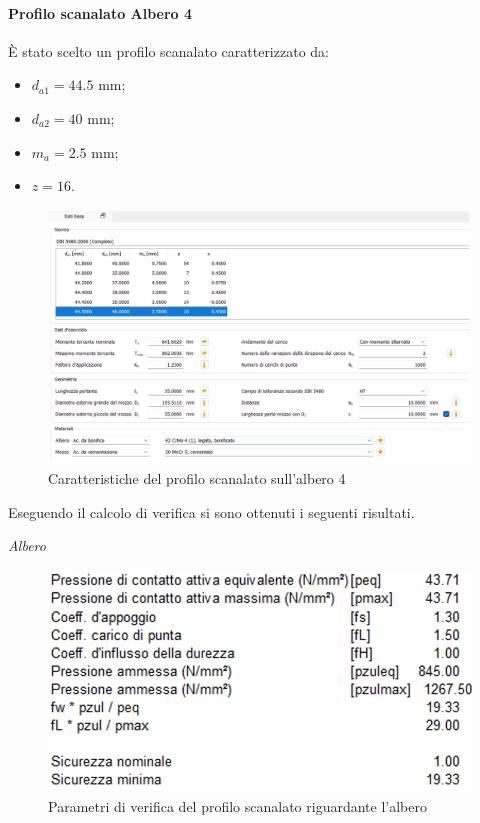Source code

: \paragraph{Profilo scanalato Albero 4}

È stato scelto un profilo scanalato caratterizzato da:
\begin{itemize}
    \item $d_{a1}=44.5$ mm;
    \item $d_{a2}=40$ mm;
    \item $m_a=2.5$ mm;
    \item $z=16$.
\end{itemize}
\newpage
\begin{figure}[h]
    \centering
    \includegraphics[scale=0.5]{Immagini/Scanalato4.png}
    \caption{Caratteristiche del profilo scanalato sull'albero 4}
    \label{fig:Scanalato4}
\end{figure}

Eseguendo il calcolo di verifica si sono ottenuti i seguenti risultati.

\emph{Albero}
\begin{figure}[h]
    \centering
    \includegraphics[scale=0.5]{Immagini/RisultatiScanalatoAlbero4.png}
    \caption{Parametri  di verifica del profilo scanalato riguardante l'albero}
    \label{fig:RisultatiScanalatoAlbero4}
\end{figure}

* * * * *

**TASK STATEMENT**
If the data includes images, omit them, and set down everything else exactly as above.

**RESPONSE**
Source code

: \paragraph{Profilo scanalato Albero 4}

È stato scelto un profilo scanalato caratterizzato da:
\begin{itemize}
    \item $d_{a1}=44.5$ mm;
    \item $d_{a2}=40$ mm;
    \item $m_a=2.5$ mm;
    \item $z=16$.
\end{itemize}
\newpage
\begin{figure}[h]
    \centering
    \includegraphics[scale=0.5]{Immagini/Scanalato4.png}
    \caption{Caratteristiche del profilo scanalato sull'albero 4}
    \label{fig:Scanalato4}
\end{figure}

Eseguendo il calcolo di verifica si sono ottenuti i seguenti risultati.

\emph{Albero}
\begin{figure}[h]
    \centering
    \includegraphics[scale=0.5]{Immagini/RisultatiScanalatoAlbero4.png}
    \caption{Parametri  di verifica del profilo scanalato riguardante l'albero}
    \label{fig:RisultatiScanalatoAlbero4}
\end{figure}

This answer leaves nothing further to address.